● **Exercise instructions**
Reproduce word for word, from the entries below, the line with "W(x)=L_1-L_2+", the line with "W(x)\sim L_1-L_2+", and every line between them, and nothing more.

● **Records provided**

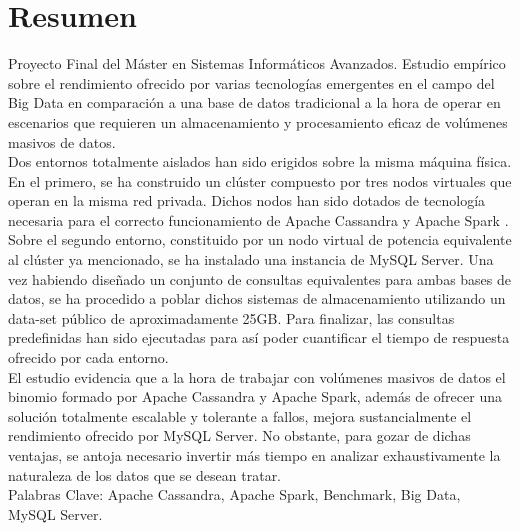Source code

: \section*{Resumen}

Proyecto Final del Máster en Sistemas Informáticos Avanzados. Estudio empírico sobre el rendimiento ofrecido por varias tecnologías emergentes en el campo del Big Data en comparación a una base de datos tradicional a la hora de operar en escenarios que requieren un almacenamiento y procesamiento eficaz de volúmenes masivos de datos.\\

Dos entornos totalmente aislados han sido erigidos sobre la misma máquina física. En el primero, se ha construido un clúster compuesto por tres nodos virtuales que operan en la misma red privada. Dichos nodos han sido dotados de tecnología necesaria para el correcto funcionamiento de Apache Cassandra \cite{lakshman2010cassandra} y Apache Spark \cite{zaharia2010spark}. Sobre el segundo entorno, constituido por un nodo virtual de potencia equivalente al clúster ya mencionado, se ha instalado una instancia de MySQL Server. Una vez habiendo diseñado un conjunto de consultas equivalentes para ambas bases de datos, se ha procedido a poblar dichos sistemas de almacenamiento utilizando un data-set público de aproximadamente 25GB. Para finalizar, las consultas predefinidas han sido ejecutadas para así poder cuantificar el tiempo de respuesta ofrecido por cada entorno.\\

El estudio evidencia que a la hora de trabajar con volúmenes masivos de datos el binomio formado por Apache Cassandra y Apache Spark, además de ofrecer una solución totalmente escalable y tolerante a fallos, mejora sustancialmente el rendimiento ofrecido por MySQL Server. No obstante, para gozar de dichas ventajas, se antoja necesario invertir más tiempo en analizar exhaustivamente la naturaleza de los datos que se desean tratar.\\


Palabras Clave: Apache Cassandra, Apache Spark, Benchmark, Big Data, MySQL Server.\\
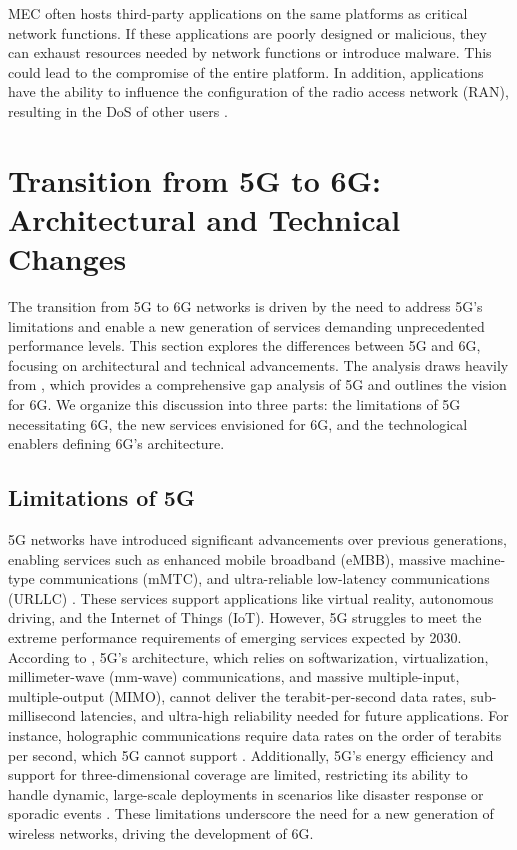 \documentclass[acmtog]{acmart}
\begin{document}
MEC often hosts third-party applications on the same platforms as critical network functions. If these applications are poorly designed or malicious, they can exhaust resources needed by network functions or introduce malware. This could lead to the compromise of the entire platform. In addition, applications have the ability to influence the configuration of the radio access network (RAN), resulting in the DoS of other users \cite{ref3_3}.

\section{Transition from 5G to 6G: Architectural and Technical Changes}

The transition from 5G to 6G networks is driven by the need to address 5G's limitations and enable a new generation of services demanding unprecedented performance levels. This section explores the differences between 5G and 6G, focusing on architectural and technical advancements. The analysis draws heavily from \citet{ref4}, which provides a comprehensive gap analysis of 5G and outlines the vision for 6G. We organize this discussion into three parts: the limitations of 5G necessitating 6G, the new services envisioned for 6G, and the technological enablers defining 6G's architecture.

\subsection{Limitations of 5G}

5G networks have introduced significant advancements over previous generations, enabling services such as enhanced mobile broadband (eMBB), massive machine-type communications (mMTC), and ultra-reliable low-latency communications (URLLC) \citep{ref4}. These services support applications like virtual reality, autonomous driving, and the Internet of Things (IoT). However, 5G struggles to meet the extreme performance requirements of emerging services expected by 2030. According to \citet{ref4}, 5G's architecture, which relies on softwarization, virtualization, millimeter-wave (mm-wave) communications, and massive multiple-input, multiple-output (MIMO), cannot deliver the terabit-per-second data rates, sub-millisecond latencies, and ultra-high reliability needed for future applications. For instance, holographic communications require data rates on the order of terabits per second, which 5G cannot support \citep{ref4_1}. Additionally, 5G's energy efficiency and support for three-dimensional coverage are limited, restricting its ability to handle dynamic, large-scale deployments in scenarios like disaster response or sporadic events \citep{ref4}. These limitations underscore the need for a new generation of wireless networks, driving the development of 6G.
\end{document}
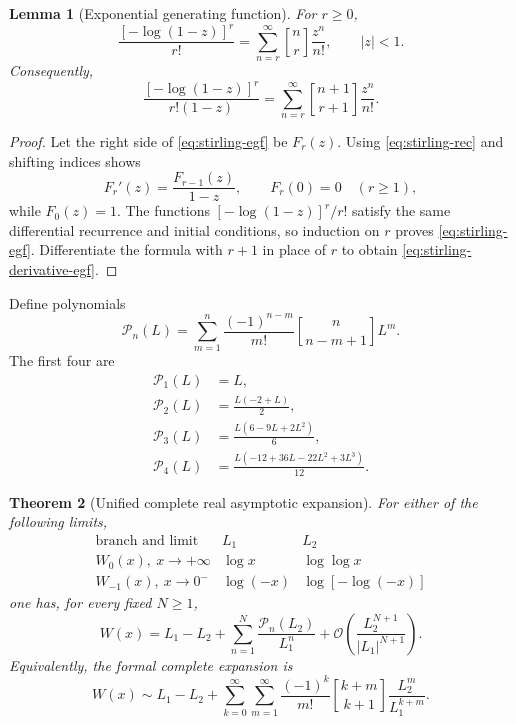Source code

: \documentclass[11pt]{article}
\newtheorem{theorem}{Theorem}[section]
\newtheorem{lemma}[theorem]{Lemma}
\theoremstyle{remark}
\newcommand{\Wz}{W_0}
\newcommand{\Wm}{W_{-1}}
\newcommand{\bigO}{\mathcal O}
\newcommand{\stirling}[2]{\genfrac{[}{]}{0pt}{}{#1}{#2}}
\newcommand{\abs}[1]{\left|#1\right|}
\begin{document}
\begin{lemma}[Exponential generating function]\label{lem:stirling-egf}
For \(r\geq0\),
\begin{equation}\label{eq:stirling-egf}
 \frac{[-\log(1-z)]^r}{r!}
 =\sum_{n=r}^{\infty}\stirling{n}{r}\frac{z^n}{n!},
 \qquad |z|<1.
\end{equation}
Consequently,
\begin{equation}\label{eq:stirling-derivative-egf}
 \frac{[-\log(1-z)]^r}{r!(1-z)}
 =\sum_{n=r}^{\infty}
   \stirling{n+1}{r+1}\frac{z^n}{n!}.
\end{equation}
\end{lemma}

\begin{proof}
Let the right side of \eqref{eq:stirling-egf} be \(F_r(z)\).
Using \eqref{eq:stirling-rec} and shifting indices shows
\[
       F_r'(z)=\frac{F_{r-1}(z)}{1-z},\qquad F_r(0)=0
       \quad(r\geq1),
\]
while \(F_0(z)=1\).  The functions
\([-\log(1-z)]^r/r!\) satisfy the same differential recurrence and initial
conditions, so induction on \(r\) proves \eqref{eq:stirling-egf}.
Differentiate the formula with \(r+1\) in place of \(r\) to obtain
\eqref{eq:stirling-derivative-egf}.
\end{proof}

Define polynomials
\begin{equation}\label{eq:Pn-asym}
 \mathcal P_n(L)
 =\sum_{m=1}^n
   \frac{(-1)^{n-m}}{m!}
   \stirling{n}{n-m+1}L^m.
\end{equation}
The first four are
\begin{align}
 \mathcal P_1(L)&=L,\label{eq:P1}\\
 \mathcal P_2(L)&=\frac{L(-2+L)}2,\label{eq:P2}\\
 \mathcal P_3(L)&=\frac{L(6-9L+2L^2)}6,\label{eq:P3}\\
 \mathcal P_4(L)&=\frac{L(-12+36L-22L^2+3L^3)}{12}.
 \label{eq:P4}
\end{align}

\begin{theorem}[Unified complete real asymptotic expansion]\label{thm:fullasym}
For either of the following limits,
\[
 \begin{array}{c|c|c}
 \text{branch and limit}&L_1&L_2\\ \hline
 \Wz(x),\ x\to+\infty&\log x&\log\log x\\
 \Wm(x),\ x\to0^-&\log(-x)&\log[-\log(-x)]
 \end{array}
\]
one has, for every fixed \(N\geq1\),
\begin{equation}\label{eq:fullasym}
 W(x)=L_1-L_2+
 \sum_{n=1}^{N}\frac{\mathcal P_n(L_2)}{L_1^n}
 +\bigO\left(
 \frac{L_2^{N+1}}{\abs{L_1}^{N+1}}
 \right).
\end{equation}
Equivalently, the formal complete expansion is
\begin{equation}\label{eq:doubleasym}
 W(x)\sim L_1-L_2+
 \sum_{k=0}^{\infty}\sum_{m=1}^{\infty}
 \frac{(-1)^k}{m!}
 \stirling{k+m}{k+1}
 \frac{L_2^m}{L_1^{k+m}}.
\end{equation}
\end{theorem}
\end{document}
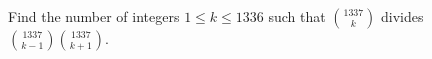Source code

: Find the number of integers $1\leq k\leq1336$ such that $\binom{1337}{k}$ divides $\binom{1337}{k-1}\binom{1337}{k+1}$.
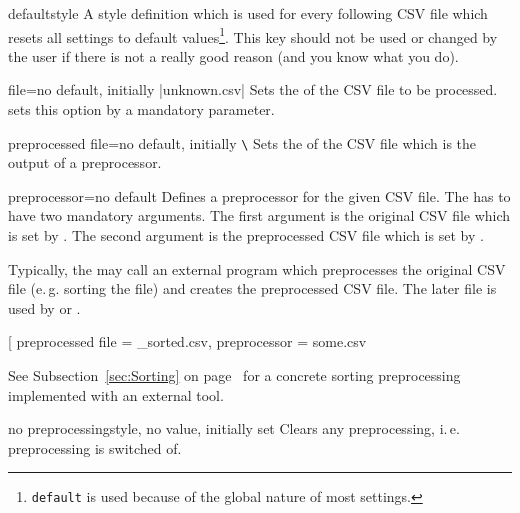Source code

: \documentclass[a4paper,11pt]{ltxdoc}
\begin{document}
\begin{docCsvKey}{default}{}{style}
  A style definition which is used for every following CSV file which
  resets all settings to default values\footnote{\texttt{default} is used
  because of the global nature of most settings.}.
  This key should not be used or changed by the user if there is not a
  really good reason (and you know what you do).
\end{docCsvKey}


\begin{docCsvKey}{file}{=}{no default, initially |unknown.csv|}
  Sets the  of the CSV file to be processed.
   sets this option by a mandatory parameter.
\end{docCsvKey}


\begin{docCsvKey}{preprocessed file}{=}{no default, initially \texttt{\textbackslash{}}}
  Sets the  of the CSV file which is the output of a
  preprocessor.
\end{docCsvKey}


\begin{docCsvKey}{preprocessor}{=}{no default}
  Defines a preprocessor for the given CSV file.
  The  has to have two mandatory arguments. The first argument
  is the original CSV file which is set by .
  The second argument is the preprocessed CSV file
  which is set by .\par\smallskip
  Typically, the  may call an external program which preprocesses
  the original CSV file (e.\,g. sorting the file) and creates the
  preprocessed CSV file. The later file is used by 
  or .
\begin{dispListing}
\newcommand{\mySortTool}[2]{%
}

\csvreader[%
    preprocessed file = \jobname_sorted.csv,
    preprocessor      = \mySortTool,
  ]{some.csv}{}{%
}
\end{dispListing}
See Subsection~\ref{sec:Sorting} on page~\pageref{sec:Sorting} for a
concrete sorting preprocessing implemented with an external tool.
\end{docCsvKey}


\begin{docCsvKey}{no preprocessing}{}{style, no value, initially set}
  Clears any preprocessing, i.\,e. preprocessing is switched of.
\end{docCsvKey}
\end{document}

● **Task answer**
 W(x)=L_1-L_2+
 \sum_{n=1}^{N}\frac{\mathcal P_n(L_2)}{L_1^n}
 +\bigO\left(
 \frac{L_2^{N+1}}{\abs{L_1}^{N+1}}
 \right).
\end{equation}
Equivalently, the formal complete expansion is
\begin{equation}\label{eq:doubleasym}
 W(x)\sim L_1-L_2+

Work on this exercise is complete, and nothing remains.